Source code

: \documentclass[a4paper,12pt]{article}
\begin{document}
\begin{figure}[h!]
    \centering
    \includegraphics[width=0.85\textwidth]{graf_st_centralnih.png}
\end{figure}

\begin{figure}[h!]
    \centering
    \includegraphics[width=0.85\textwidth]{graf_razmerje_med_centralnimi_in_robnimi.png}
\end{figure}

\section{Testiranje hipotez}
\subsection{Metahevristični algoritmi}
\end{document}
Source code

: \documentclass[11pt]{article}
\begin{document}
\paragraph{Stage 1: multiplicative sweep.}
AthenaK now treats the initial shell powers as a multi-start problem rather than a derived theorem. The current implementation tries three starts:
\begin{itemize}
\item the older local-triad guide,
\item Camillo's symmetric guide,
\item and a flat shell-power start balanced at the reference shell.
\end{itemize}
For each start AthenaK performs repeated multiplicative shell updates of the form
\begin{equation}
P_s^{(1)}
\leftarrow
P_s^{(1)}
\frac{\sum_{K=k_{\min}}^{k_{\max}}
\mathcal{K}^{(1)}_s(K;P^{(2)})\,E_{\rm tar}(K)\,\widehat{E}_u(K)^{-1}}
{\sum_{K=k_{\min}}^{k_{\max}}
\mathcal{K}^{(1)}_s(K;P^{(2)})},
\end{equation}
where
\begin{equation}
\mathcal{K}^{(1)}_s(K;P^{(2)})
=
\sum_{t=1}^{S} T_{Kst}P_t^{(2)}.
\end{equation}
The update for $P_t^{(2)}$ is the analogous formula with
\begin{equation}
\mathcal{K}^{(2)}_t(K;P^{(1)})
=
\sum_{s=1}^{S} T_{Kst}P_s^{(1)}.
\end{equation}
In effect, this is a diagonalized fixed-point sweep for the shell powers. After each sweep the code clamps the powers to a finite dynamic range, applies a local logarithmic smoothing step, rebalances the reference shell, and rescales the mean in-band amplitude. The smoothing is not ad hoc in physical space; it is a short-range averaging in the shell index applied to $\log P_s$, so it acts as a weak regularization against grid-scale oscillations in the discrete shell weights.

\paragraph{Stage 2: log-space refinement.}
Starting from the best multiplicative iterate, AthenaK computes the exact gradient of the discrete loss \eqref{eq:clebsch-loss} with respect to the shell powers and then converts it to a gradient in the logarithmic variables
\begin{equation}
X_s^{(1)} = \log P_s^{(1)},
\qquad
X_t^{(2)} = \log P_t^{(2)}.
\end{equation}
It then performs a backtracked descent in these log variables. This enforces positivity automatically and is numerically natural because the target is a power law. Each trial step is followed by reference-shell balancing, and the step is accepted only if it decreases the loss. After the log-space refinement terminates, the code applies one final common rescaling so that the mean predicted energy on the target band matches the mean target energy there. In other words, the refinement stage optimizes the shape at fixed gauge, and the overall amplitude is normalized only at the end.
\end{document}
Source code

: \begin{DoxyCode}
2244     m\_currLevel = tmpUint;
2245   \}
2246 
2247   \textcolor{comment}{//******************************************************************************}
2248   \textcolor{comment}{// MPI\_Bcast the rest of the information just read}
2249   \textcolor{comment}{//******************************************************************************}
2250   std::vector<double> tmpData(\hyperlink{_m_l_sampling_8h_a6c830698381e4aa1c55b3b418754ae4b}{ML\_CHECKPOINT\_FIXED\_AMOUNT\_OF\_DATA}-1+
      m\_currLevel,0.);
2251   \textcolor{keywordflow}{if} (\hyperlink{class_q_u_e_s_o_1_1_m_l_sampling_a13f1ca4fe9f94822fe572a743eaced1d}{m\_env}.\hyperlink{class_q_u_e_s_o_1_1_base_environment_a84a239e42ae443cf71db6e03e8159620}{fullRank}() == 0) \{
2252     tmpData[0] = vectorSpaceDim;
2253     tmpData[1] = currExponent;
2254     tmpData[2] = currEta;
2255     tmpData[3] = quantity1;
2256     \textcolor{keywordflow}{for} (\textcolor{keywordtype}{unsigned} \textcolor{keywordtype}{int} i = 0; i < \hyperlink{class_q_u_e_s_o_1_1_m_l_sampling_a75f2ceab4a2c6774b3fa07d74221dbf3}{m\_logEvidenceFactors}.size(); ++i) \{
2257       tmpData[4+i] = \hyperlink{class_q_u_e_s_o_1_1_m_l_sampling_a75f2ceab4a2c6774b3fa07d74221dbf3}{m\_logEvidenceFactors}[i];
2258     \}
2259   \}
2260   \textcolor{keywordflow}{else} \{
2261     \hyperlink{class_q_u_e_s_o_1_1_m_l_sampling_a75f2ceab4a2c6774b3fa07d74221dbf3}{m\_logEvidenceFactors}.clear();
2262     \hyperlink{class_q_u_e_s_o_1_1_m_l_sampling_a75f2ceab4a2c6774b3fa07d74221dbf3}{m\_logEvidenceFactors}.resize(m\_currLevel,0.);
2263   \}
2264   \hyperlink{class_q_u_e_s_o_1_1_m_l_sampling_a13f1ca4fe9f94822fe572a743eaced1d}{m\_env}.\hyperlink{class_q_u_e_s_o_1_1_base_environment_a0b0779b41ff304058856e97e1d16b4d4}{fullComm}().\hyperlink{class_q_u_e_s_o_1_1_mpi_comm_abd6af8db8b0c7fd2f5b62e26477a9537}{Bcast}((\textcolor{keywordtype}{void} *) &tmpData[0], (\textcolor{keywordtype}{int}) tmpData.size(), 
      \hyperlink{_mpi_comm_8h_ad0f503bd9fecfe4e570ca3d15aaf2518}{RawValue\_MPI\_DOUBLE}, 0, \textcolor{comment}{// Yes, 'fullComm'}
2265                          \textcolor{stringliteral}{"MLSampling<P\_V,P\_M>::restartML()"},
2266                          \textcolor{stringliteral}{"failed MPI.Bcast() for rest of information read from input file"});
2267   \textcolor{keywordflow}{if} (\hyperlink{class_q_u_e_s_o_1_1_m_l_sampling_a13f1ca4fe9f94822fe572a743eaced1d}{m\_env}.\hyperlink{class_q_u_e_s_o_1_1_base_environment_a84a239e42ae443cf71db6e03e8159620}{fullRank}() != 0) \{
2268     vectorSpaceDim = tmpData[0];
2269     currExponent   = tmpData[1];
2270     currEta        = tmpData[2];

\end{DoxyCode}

==============================

Task goal: When a line of the material holds the string "with", copy that line.

Exercise result:
The update for $P_t^{(2)}$ is the analogous formula with
Starting from the best multiplicative iterate, AthenaK computes the exact gradient of the discrete loss \eqref{eq:clebsch-loss} with respect to the shell powers and then converts it to a gradient in the logarithmic variables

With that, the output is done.